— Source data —
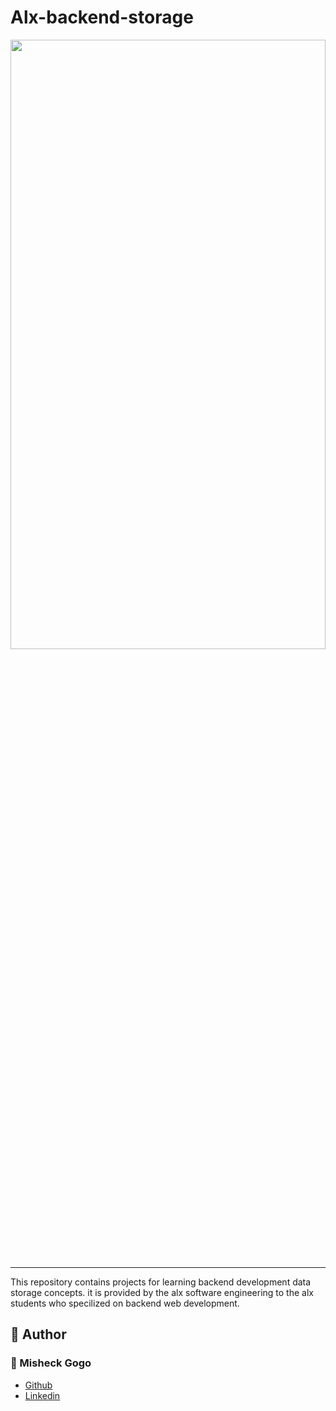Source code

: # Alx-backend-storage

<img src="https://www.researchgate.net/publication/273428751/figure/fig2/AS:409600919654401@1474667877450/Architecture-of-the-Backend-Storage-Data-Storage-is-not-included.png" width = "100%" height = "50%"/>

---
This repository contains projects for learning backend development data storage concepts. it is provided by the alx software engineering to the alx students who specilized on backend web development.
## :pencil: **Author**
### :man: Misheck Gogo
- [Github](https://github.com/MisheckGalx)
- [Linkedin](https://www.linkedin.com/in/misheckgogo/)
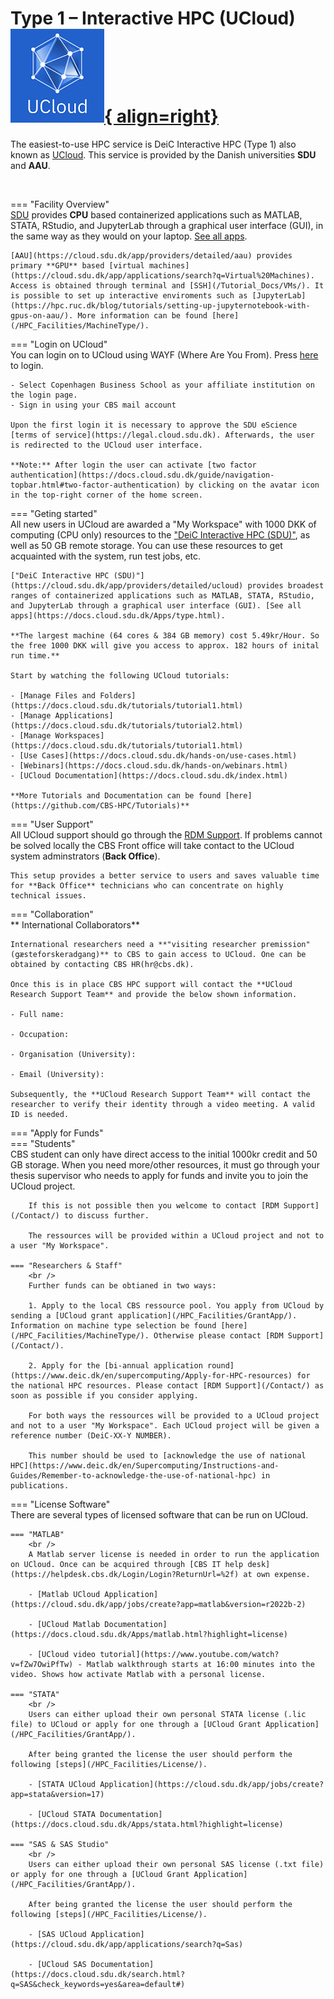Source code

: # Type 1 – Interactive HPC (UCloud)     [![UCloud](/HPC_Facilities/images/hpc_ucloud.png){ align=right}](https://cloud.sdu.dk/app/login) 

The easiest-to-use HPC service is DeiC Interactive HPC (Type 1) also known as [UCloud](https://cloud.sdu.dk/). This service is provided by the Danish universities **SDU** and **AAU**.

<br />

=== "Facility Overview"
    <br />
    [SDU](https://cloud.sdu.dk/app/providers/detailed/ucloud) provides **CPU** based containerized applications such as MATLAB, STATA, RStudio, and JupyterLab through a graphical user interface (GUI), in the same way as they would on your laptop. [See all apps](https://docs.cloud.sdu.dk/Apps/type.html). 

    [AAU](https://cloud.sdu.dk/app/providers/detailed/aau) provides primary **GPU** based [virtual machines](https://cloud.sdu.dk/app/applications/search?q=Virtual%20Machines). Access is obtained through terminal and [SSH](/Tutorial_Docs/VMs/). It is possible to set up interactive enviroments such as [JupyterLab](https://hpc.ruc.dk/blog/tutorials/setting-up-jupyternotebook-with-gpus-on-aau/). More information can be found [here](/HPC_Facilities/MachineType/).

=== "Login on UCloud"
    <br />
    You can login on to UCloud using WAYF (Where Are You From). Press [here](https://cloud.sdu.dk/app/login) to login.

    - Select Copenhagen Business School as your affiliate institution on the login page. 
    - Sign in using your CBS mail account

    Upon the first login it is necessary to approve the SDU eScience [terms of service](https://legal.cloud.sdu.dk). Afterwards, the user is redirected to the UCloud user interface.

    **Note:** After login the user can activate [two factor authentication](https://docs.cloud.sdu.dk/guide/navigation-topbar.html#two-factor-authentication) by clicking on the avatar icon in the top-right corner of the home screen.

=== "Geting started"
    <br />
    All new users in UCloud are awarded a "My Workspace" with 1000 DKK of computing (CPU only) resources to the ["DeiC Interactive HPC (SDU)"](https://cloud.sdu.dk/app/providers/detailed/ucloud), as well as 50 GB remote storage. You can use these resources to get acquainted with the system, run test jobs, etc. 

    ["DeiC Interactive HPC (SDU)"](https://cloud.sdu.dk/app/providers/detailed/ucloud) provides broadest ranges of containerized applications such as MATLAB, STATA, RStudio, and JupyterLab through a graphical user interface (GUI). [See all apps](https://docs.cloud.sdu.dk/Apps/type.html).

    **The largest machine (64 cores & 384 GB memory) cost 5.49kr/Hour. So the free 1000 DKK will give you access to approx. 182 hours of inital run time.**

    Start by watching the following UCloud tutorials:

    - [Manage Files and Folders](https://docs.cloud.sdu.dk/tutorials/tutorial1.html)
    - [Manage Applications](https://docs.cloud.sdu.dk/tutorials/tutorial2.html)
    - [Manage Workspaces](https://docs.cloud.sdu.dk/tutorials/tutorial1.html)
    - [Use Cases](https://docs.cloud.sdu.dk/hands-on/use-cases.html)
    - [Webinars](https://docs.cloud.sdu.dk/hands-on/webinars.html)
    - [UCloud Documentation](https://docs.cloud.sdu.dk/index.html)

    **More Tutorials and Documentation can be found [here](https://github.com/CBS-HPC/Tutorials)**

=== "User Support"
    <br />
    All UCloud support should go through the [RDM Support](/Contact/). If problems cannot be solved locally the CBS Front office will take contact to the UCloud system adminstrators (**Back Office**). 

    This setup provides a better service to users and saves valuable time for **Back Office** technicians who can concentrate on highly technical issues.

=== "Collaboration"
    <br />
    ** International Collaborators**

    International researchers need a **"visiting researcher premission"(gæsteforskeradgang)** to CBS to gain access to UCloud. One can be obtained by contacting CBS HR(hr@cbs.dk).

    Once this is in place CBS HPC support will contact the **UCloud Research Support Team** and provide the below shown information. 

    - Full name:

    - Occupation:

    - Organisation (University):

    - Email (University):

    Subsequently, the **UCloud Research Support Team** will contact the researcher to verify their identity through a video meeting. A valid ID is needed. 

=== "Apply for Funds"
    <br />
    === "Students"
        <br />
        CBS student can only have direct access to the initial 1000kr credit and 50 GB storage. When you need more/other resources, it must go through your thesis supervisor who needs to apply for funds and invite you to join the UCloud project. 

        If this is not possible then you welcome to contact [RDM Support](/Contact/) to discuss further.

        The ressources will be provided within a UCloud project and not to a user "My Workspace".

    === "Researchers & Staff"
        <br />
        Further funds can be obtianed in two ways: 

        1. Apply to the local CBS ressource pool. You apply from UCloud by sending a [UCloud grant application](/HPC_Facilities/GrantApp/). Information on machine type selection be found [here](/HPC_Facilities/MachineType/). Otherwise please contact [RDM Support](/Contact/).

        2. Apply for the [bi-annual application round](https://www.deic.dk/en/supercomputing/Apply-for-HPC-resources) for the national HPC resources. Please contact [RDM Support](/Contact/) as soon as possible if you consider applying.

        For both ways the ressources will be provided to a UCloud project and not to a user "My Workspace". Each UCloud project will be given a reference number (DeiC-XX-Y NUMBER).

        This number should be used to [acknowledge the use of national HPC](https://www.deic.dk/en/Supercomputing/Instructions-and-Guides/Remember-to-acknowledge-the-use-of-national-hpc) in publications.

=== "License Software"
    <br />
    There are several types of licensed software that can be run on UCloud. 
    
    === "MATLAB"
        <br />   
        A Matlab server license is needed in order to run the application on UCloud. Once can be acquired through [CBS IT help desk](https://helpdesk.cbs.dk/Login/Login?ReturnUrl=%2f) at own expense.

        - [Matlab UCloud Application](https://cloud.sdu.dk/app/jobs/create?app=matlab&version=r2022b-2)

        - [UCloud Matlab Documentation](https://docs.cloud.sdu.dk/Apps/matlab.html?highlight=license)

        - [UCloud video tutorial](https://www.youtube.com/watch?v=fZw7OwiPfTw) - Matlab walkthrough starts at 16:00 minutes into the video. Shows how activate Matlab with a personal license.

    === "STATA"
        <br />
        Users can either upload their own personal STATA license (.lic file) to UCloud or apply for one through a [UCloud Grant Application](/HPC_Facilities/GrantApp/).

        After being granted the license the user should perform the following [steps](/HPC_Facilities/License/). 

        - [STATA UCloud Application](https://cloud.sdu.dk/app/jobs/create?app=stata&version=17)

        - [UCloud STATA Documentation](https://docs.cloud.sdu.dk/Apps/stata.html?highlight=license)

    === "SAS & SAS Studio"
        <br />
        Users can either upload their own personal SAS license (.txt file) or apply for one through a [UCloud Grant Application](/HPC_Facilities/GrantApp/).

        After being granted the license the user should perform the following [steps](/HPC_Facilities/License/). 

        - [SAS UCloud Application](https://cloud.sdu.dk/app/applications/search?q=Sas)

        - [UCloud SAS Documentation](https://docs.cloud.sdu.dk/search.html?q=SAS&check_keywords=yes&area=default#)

— DESCRIPTION OF THE TASK —
Restate every record exactly, please; do not copy the pictures.

— SOLUTION TO THIS PROBLEM —
Source code

: # Alx-backend-storage

<img src="https://www.researchgate.net/publication/273428751/figure/fig2/AS:409600919654401@1474667877450/Architecture-of-the-Backend-Storage-Data-Storage-is-not-included.png" width = "100%" height = "50%"/>

---
This repository contains projects for learning backend development data storage concepts. it is provided by the alx software engineering to the alx students who specilized on backend web development.
## :pencil: **Author**
### :man: Misheck Gogo
- [Github](https://github.com/MisheckGalx)
- [Linkedin](https://www.linkedin.com/in/misheckgogo/)
Source code

: # Type 1 – Interactive HPC (UCloud)     [![UCloud](/HPC_Facilities/images/hpc_ucloud.png){ align=right}](https://cloud.sdu.dk/app/login) 

The easiest-to-use HPC service is DeiC Interactive HPC (Type 1) also known as [UCloud](https://cloud.sdu.dk/). This service is provided by the Danish universities **SDU** and **AAU**.

<br />

=== "Facility Overview"
    <br />
    [SDU](https://cloud.sdu.dk/app/providers/detailed/ucloud) provides **CPU** based containerized applications such as MATLAB, STATA, RStudio, and JupyterLab through a graphical user interface (GUI), in the same way as they would on your laptop. [See all apps](https://docs.cloud.sdu.dk/Apps/type.html). 

    [AAU](https://cloud.sdu.dk/app/providers/detailed/aau) provides primary **GPU** based [virtual machines](https://cloud.sdu.dk/app/applications/search?q=Virtual%20Machines). Access is obtained through terminal and [SSH](/Tutorial_Docs/VMs/). It is possible to set up interactive enviroments such as [JupyterLab](https://hpc.ruc.dk/blog/tutorials/setting-up-jupyternotebook-with-gpus-on-aau/). More information can be found [here](/HPC_Facilities/MachineType/).

=== "Login on UCloud"
    <br />
    You can login on to UCloud using WAYF (Where Are You From). Press [here](https://cloud.sdu.dk/app/login) to login.

    - Select Copenhagen Business School as your affiliate institution on the login page. 
    - Sign in using your CBS mail account

    Upon the first login it is necessary to approve the SDU eScience [terms of service](https://legal.cloud.sdu.dk). Afterwards, the user is redirected to the UCloud user interface.

    **Note:** After login the user can activate [two factor authentication](https://docs.cloud.sdu.dk/guide/navigation-topbar.html#two-factor-authentication) by clicking on the avatar icon in the top-right corner of the home screen.

=== "Geting started"
    <br />
    All new users in UCloud are awarded a "My Workspace" with 1000 DKK of computing (CPU only) resources to the ["DeiC Interactive HPC (SDU)"](https://cloud.sdu.dk/app/providers/detailed/ucloud), as well as 50 GB remote storage. You can use these resources to get acquainted with the system, run test jobs, etc. 

    ["DeiC Interactive HPC (SDU)"](https://cloud.sdu.dk/app/providers/detailed/ucloud) provides broadest ranges of containerized applications such as MATLAB, STATA, RStudio, and JupyterLab through a graphical user interface (GUI). [See all apps](https://docs.cloud.sdu.dk/Apps/type.html).

    **The largest machine (64 cores & 384 GB memory) cost 5.49kr/Hour. So the free 1000 DKK will give you access to approx. 182 hours of inital run time.**

    Start by watching the following UCloud tutorials:

    - [Manage Files and Folders](https://docs.cloud.sdu.dk/tutorials/tutorial1.html)
    - [Manage Applications](https://docs.cloud.sdu.dk/tutorials/tutorial2.html)
    - [Manage Workspaces](https://docs.cloud.sdu.dk/tutorials/tutorial1.html)
    - [Use Cases](https://docs.cloud.sdu.dk/hands-on/use-cases.html)
    - [Webinars](https://docs.cloud.sdu.dk/hands-on/webinars.html)
    - [UCloud Documentation](https://docs.cloud.sdu.dk/index.html)

    **More Tutorials and Documentation can be found [here](https://github.com/CBS-HPC/Tutorials)**

=== "User Support"
    <br />
    All UCloud support should go through the [RDM Support](/Contact/). If problems cannot be solved locally the CBS Front office will take contact to the UCloud system adminstrators (**Back Office**). 

    This setup provides a better service to users and saves valuable time for **Back Office** technicians who can concentrate on highly technical issues.

=== "Collaboration"
    <br />
    ** International Collaborators**

    International researchers need a **"visiting researcher premission"(gæsteforskeradgang)** to CBS to gain access to UCloud. One can be obtained by contacting CBS HR(hr@cbs.dk).

    Once this is in place CBS HPC support will contact the **UCloud Research Support Team** and provide the below shown information. 

    - Full name:

    - Occupation:

    - Organisation (University):

    - Email (University):

    Subsequently, the **UCloud Research Support Team** will contact the researcher to verify their identity through a video meeting. A valid ID is needed. 

=== "Apply for Funds"
    <br />
    === "Students"
        <br />
        CBS student can only have direct access to the initial 1000kr credit and 50 GB storage. When you need more/other resources, it must go through your thesis supervisor who needs to apply for funds and invite you to join the UCloud project. 

        If this is not possible then you welcome to contact [RDM Support](/Contact/) to discuss further.

        The ressources will be provided within a UCloud project and not to a user "My Workspace".

    === "Researchers & Staff"
        <br />
        Further funds can be obtianed in two ways: 

        1. Apply to the local CBS ressource pool. You apply from UCloud by sending a [UCloud grant application](/HPC_Facilities/GrantApp/). Information on machine type selection be found [here](/HPC_Facilities/MachineType/). Otherwise please contact [RDM Support](/Contact/).

        2. Apply for the [bi-annual application round](https://www.deic.dk/en/supercomputing/Apply-for-HPC-resources) for the national HPC resources. Please contact [RDM Support](/Contact/) as soon as possible if you consider applying.

        For both ways the ressources will be provided to a UCloud project and not to a user "My Workspace". Each UCloud project will be given a reference number (DeiC-XX-Y NUMBER).

        This number should be used to [acknowledge the use of national HPC](https://www.deic.dk/en/Supercomputing/Instructions-and-Guides/Remember-to-acknowledge-the-use-of-national-hpc) in publications.

=== "License Software"
    <br />
    There are several types of licensed software that can be run on UCloud. 
    
    === "MATLAB"
        <br />   
        A Matlab server license is needed in order to run the application on UCloud. Once can be acquired through [CBS IT help desk](https://helpdesk.cbs.dk/Login/Login?ReturnUrl=%2f) at own expense.

        - [Matlab UCloud Application](https://cloud.sdu.dk/app/jobs/create?app=matlab&version=r2022b-2)

        - [UCloud Matlab Documentation](https://docs.cloud.sdu.dk/Apps/matlab.html?highlight=license)

        - [UCloud video tutorial](https://www.youtube.com/watch?v=fZw7OwiPfTw) - Matlab walkthrough starts at 16:00 minutes into the video. Shows how activate Matlab with a personal license.

    === "STATA"
        <br />
        Users can either upload their own personal STATA license (.lic file) to UCloud or apply for one through a [UCloud Grant Application](/HPC_Facilities/GrantApp/).

        After being granted the license the user should perform the following [steps](/HPC_Facilities/License/). 

        - [STATA UCloud Application](https://cloud.sdu.dk/app/jobs/create?app=stata&version=17)

        - [UCloud STATA Documentation](https://docs.cloud.sdu.dk/Apps/stata.html?highlight=license)

    === "SAS & SAS Studio"
        <br />
        Users can either upload their own personal SAS license (.txt file) or apply for one through a [UCloud Grant Application](/HPC_Facilities/GrantApp/).

        After being granted the license the user should perform the following [steps](/HPC_Facilities/License/). 

        - [SAS UCloud Application](https://cloud.sdu.dk/app/applications/search?q=Sas)

        - [UCloud SAS Documentation](https://docs.cloud.sdu.dk/search.html?q=SAS&check_keywords=yes&area=default#)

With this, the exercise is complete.